Cette technique inspirée du contrepoint musical a permis à Paul Klee d’aligner les chefs d’œuvre à l’aquarelle au cours de l’année 1921, avec notamment :
Jardin sec et frais
Il me semble qu’une des originalités de Paul Klee a été, au lieu d'associer une couleur a tel ou tel instrument ou d’établir une synesthésie par correspondance entre la hauteur des notes de musique et la chaleur des tons, en utilisant toute la gamme colorée, de se reposer plutôt sur les contrastes de clarté et d’intensité, et, au lieu de se perdre dans les motifs complexes suggérés par l’air musical, de traiter le signal simple et dense que constitue telle ou telle surface colorée à l’égal d’un motif complexe en musique, pour le faire résonner comme on le fait dans un canon (je frime, je serais bien incapable de parler de musique en détail). Ainsi a-t-il pu penser résumer l’esprit de la fugue en un tableau simple, concis.
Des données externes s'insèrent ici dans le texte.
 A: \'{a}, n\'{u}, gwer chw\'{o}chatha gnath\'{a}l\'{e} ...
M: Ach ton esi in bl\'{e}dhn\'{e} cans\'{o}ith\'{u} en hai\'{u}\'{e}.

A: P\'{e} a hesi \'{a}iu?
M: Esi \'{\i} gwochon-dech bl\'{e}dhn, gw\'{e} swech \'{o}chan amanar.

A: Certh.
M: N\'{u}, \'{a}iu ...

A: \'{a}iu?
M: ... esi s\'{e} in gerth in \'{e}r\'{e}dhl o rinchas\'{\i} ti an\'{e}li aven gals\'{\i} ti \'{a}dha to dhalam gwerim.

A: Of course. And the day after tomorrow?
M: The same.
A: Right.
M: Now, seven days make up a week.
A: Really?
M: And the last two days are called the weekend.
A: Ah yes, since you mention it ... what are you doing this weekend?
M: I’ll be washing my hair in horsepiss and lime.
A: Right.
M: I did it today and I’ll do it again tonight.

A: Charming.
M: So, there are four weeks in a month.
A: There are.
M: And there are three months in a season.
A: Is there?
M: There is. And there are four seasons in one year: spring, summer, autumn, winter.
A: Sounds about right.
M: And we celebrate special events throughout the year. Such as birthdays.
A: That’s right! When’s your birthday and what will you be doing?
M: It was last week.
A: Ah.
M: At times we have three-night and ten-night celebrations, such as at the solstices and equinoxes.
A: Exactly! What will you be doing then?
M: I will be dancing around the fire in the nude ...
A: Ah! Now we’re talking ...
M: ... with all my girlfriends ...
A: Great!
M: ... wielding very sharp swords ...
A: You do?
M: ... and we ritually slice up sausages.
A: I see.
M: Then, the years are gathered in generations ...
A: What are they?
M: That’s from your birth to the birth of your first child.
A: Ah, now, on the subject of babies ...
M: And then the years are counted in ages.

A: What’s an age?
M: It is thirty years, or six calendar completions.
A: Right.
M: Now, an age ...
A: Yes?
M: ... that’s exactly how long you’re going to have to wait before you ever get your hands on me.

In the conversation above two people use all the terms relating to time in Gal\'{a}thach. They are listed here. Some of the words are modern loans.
En cela, la source d’inspiration me semble tout aussi visuelle que sonore. Ceux qui ont déjà éprouvé du plaisir à contempler, au saut du lit, la petite image du soleil diffractée par les persiennes et se répercutant sur le mur, démultipliée, possèdent sans doute leur propre clé pour entrer dans cette partie de l’œuvre, que l’on peut apprécier sans être forcément féru de musique ou synesthète.
(A propos de synesthesies, on trouvera par ailleurs ici un article qui tente de faire le bilan de recherches diverses. Mais au fond la demarche de Klee semble assez eloignee de la synesthesie passive.)